A Weekday Inside Partial Hospitalization (PHP)

Imagine a typical weekday at Arista Recovery's Overland Park location. You arrive around 8:45 a.m., grab a coffee, and check in. By 9 a.m., you're in a small group room with others who understand your journey. This authentic environment is a core aspect of partial hospitalization.

A PHP weekday typically spans about six hours, five days a week, aligning with the ASAM Level 2.5 standard of at least 20 clinical hours weekly 1. The morning often begins with a brief check-in, discussing sleep, cravings, and immediate concerns. This transitions into a process group, where a licensed clinician facilitates discussions about your recovery progress.
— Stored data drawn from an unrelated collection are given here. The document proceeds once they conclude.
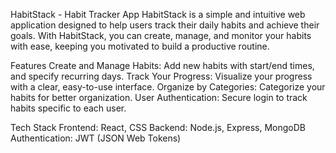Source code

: HabitStack - Habit Tracker App
HabitStack is a simple and intuitive web application designed to help users track their daily habits and achieve their goals. With HabitStack, you can create, manage, and monitor your habits with ease, keeping you motivated to build a productive routine.

Features
Create and Manage Habits: Add new habits with start/end times, and specify recurring days.
Track Your Progress: Visualize your progress with a clear, easy-to-use interface.
Organize by Categories: Categorize your habits for better organization.
User Authentication: Secure login to track habits specific to each user.

Tech Stack
Frontend: React, CSS
Backend: Node.js, Express, MongoDB
Authentication: JWT (JSON Web Tokens)
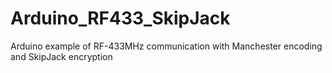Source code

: # Arduino_RF433_SkipJack
Arduino example of RF-433MHz communication with Manchester encoding and SkipJack encryption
Mid-morning usually involves a skills group, focusing on techniques from Cognitive Behavioral Therapy (CBT) or Dialectical Behavioral Therapy (DBT). These sessions help you practice identifying and reframing thoughts to choose healthier responses. After lunch, your schedule might include a one-on-one therapy session, a medication-assisted treatment check with the medical team, or an experiential therapy session like art therapy or sand tray work.

By approximately 3 p.m., you head home. You can attend to family responsibilities, go to a meeting, prepare dinner, and sleep in your own bed. This rhythm, though demanding, is intentional. PHP is designed to integrate treatment with real-life responsibilities, emphasizing the importance of consistent engagement even when motivation wavers.

Understanding ASAM Level 2.5

The American Society of Addiction Medicine (ASAM) Criteria provide a standardized way to classify the intensity of care. Partial hospitalization is designated as Level 2.5, signifying a specific level of clinical service intensity. This classification is crucial for insurance authorization, including Medicaid, and helps define the structure of a treatment program. PHP delivers a minimum of 20 clinical hours per week, positioning it above intensive outpatient care and just below 24-hour residential treatment 1.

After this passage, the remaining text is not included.